Fatal trap 9: general protection fault while in kernel mode
cpuid = 0; apic id = 20
instruction pointer     = 0x20:0xffffffff80b30a53
stack pointer           = 0x28:0xfffffe009f7d0a60
frame pointer           = 0x28:0xfffffe009f7d0a90
code segment            = base 0x0, limit 0xfffff, type 0x1b
                        = DPL 0, pres 1, long 1, def32 0, gran 1
processor eflags        = interrupt enabled, resume, IOPL = 0
current process         = 12 (irq259: bce3)

...

db:0:kdb.enter.default>  bt
Tracing pid 12 tid 100063 td 0xfffff800037a2000
m_cat() at m_cat+0x13/frame 0xfffffe009f7d0a90
bce_intr() at bce_intr+0x4f9/frame 0xfffffe009f7d0b20
intr_event_execute_handlers() at intr_event_execute_handlers+0xab/frame 0xfffffe009f7d0b60
ithread_loop() at ithread_loop+0x96/frame 0xfffffe009f7d0bb0
fork_exit() at fork_exit+0x9a/frame 0xfffffe009f7d0bf0
fork_trampoline() at fork_trampoline+0xe/frame 0xfffffe009f7d0bf0
--- trap 0, rip = 0, rsp = 0xfffffe009f7d0cb0, rbp = 0 ---
db:0:kdb.enter.default>  ps
  pid  ppid  pgrp   uid   state   wmesg         wchan        cmd
...
   12     0     0     0  RL      (threaded)                  [intr]

The iDRAC console on the crashing server shows that all of its health checks are good.

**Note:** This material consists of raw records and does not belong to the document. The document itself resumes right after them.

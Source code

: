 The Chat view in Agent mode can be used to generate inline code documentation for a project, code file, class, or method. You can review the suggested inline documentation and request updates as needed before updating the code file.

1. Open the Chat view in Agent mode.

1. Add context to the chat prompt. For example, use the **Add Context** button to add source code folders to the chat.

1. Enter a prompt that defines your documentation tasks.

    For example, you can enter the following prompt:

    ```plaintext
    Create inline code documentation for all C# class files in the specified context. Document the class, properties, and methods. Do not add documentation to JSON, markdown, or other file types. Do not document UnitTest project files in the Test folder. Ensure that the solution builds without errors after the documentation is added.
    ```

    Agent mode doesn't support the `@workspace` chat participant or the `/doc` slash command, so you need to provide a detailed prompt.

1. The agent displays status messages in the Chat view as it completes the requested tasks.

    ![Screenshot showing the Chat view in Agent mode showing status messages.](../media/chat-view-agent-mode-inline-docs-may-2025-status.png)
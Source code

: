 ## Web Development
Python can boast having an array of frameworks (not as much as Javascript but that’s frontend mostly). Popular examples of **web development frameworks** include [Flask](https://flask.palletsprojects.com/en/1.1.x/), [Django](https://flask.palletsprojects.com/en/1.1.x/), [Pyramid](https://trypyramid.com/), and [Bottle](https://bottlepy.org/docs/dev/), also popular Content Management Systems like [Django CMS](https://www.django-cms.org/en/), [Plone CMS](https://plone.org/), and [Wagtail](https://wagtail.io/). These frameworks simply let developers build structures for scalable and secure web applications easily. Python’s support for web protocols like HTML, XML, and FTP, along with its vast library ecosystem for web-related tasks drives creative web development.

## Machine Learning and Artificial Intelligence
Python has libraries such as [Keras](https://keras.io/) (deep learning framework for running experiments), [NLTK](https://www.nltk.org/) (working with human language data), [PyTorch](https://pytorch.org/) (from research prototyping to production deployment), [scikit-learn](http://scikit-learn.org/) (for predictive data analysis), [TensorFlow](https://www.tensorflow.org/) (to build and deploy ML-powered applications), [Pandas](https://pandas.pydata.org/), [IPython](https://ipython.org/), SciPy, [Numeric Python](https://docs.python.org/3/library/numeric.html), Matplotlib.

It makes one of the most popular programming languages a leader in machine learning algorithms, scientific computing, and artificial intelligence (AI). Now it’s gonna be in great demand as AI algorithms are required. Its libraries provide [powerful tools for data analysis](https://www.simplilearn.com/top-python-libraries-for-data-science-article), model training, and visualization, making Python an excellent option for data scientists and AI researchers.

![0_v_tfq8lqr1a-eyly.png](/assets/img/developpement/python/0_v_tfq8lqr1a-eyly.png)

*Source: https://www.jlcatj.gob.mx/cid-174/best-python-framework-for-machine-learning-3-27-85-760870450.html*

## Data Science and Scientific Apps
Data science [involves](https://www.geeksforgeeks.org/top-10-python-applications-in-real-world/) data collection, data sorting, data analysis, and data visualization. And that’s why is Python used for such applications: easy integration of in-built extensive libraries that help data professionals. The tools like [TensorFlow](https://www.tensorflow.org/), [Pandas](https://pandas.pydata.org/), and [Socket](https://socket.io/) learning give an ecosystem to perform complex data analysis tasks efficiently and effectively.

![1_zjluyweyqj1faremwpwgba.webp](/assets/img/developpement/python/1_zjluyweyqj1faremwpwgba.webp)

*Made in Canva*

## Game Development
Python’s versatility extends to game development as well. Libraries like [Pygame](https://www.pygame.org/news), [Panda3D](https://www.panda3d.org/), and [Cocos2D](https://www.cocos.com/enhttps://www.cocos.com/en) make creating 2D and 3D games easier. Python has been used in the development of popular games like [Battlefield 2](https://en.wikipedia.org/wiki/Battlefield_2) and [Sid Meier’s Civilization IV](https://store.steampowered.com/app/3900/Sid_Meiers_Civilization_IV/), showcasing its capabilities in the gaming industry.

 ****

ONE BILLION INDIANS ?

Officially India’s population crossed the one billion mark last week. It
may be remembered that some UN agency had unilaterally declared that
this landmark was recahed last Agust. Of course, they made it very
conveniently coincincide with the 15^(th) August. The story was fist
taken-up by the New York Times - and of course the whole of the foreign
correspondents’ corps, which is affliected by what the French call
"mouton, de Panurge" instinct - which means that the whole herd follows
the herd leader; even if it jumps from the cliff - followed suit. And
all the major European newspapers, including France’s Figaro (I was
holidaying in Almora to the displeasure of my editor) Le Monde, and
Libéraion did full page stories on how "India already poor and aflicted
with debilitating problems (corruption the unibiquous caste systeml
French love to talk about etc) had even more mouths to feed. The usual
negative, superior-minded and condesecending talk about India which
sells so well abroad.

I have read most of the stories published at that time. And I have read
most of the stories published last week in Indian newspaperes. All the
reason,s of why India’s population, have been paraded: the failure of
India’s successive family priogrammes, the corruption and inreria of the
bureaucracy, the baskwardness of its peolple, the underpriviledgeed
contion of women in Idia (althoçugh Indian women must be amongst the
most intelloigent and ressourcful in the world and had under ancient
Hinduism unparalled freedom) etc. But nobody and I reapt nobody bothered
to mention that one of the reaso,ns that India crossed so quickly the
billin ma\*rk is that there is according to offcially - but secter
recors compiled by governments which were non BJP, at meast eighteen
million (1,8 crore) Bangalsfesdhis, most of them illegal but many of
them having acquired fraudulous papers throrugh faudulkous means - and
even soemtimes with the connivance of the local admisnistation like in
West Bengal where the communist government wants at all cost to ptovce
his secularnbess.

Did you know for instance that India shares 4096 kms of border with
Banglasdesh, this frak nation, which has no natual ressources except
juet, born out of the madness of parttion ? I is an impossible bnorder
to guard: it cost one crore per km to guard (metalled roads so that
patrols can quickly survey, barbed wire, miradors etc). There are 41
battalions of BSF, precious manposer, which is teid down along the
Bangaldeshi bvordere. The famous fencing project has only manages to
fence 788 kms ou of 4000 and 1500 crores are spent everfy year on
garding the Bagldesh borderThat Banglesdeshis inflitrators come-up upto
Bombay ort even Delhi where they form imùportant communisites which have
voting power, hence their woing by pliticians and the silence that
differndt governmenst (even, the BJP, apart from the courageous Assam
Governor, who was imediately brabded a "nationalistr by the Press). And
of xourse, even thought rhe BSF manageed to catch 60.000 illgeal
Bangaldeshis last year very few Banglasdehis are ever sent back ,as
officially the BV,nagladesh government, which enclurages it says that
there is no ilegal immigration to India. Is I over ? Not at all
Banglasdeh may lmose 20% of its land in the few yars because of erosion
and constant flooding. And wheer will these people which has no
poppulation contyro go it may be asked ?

I am puzzled as to what could have changed to cause this sort of failure only on the idle server.

Any ideas?

cmb

Using limiters? Can't combine pfsync and limiters in 2.2.x and newer.

dogvoiceman

Thanks very much cmb. I do have a limiter configured. I'll disable it and report back.